Zwar werde das kumulative Energieeffizienzziel in der Höhe von 310 PJ im Zeitraum von 2015 bis 2020 erreicht, dieser Erfolg sei aber nicht nachhaltig abgesichert. Insgesamt wurden mit Stand 30. Oktober 2019 für 1.633 große Unternehmen Energieaudits durchgeführt. 373 dazu verpflichtete Unternehmen hätten diese noch nicht durchgeführt, teilte Gewessler auf Nachfrage von SPÖ-Abgeordneter Petra Oberrauner dem Ausschuss mit. In 61% aller gemeldeten Energieaudits sei ein Energieeinsparpotenzial in Unternehmen zwischen 1% und 10% ausgewiesen worden. Der Bereich Transport weise verhältnismäßig hohe durchschnittliche Einsparpotenziale zwischen 5% und 20% auf. In Energieaudits mit Einsparpotenzialen von mehr als 20% seien vor allem Gebäudemaßnahmen relevant, erfuhren die Abgeordneten.
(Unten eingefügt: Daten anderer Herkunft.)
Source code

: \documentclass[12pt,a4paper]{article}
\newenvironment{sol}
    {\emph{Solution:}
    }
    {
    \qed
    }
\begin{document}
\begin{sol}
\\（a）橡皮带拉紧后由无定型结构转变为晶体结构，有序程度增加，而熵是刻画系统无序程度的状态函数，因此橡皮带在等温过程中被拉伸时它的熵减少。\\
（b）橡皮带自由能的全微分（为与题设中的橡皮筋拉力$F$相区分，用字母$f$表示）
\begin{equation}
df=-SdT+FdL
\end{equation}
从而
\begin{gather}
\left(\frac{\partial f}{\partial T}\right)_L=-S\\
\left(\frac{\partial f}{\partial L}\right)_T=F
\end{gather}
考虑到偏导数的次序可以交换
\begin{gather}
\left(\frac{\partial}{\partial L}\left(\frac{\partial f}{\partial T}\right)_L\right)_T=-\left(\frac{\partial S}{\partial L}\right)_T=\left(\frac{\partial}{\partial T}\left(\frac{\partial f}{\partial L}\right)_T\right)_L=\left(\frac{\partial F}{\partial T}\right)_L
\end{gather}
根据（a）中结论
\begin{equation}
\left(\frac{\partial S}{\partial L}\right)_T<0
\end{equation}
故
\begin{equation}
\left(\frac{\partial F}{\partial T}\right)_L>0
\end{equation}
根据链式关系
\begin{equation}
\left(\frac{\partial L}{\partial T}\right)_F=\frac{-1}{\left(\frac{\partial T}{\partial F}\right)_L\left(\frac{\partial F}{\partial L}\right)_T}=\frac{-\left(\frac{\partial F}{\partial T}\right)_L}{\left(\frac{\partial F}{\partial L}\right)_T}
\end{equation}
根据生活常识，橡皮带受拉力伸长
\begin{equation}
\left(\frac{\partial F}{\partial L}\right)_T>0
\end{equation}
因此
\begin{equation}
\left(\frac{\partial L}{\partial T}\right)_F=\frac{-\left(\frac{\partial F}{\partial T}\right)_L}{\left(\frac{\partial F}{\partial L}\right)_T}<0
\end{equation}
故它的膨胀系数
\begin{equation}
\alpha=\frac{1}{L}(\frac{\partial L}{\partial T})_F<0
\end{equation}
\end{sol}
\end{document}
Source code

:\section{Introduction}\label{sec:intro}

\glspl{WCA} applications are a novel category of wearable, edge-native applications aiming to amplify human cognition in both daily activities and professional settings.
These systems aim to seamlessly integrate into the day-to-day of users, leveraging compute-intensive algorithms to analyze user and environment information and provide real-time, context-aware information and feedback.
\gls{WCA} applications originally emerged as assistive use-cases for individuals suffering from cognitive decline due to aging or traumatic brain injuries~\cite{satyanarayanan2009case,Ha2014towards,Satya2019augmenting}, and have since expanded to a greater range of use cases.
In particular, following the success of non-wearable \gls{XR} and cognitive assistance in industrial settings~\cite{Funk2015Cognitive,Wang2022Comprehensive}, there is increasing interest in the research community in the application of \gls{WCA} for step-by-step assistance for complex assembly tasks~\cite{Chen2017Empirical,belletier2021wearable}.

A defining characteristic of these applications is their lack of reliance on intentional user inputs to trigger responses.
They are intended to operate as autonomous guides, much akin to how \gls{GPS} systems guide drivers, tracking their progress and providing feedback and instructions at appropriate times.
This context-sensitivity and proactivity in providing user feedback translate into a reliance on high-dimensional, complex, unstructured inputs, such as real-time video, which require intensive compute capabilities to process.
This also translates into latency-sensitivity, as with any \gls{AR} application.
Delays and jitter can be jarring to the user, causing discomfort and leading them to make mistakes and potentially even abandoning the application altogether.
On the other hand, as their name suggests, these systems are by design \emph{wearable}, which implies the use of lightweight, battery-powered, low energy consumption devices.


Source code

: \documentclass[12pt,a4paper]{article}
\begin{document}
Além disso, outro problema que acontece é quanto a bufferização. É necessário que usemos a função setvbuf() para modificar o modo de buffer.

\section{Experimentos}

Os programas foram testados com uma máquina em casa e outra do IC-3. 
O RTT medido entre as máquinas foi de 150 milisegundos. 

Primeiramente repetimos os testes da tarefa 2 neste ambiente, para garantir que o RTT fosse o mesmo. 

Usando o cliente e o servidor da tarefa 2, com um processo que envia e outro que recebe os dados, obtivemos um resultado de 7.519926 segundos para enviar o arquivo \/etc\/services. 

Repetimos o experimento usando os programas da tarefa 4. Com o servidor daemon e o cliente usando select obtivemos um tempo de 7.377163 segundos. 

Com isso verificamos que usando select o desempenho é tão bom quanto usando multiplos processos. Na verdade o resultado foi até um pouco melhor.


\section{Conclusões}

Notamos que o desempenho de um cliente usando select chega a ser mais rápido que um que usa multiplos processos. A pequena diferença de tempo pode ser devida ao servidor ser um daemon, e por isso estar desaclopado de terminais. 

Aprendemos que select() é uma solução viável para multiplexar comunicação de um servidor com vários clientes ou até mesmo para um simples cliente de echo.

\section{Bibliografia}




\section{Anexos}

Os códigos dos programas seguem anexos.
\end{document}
Lukas Hammer (Grüne) sagte, die große Herausforderung werde sein, längerfristig Energieverbrauch und Wirtschaftswachstum zu entkoppeln. Alex Kassegger (FPÖ) hinterfragte die Möglichkeiten einer solchen Entkoppelung. Alois Schroll (SPÖ) kritisierte das Fehlen von Energieeffizienzzielen für 2021. Josef Schellhorn (NEOS) vermisste Lenkungsmaßnahmen, die Energieeffizienz fördern. Die Normverbrauchsabgabe könne jedenfalls alleine keinen Lenkungseffekt erzielen.

Bundesministerin Gewessler merkte an, dass sich in der abgelaufenen Periode 2015 bis 2020 der angestrebte Markt für Energieeffizienz nicht entwickelt habe. Daher werde das Energieeffizienzgesetz für eine neue Periode angepasst und mit neuen Maßnahmen versehen werden. Die NOVA werde nur ein Teil der Lenkungsmaßnahmen sein, betonte Gewessler gegenüber Schellhorn. Sie hoffe, den Entwurf bereits kommende Woche in Begutachtung schicken zu können, erfuhr Abgeordneter Schroll. Wichtig werde sein, eine angemessene Übergangsphase festzulegen. Allerdings werde es nicht möglich sein, dass Unternehmen die Maßnahmen der abgelaufenen Periode noch angerechnet werden, teilte die Ministerin Abgeordneter Tanja Graf (ÖVP) mit. In der Entkoppelung von Wirtschaftswachstum und Energieverbrauch werde die Dekarbonisierung eine wesentliche Rolle spielen. So könne man beispielsweise mit der Elektrifizierung des Verkehrssystems CO2-Reduktion und eine effektivere Energienutzung bei gleichzeitiger Aufrechterhaltung des Wirtschaftsniveaus erzielen.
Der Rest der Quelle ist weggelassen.